> [Directions]:
Give the number of lines in the entries that contain "одному". State only the count.

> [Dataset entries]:
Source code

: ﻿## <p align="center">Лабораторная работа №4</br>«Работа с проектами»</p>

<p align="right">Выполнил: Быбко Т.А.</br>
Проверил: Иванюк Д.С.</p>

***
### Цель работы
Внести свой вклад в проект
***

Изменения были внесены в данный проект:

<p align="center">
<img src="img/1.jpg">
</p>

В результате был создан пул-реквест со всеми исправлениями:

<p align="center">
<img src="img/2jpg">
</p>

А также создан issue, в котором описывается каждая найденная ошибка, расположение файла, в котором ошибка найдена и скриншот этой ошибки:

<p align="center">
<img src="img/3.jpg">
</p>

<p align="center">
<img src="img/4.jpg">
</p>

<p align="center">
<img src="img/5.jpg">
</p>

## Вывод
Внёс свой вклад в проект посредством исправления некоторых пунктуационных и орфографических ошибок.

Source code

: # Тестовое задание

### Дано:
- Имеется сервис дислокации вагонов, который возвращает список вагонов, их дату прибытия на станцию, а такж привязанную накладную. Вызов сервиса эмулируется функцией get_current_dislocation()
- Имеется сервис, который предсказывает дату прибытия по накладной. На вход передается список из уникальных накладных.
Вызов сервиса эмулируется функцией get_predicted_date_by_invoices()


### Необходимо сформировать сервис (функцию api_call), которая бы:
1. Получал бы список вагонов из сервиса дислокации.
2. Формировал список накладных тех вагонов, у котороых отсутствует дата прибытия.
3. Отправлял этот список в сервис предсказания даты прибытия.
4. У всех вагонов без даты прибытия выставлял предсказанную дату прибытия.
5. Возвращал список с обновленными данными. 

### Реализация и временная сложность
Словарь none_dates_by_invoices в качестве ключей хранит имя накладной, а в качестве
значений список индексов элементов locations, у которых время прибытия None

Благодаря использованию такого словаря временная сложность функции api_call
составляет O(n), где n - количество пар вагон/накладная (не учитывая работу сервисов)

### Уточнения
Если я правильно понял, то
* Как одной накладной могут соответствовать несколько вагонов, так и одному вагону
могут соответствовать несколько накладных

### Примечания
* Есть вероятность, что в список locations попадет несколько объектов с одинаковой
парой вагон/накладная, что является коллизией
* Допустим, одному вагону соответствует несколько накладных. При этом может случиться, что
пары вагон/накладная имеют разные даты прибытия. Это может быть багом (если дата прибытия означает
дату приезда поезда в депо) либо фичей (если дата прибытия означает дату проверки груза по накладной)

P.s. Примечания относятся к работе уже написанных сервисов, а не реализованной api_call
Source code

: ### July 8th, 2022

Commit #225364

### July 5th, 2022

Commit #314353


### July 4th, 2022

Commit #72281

> [Your response]:
2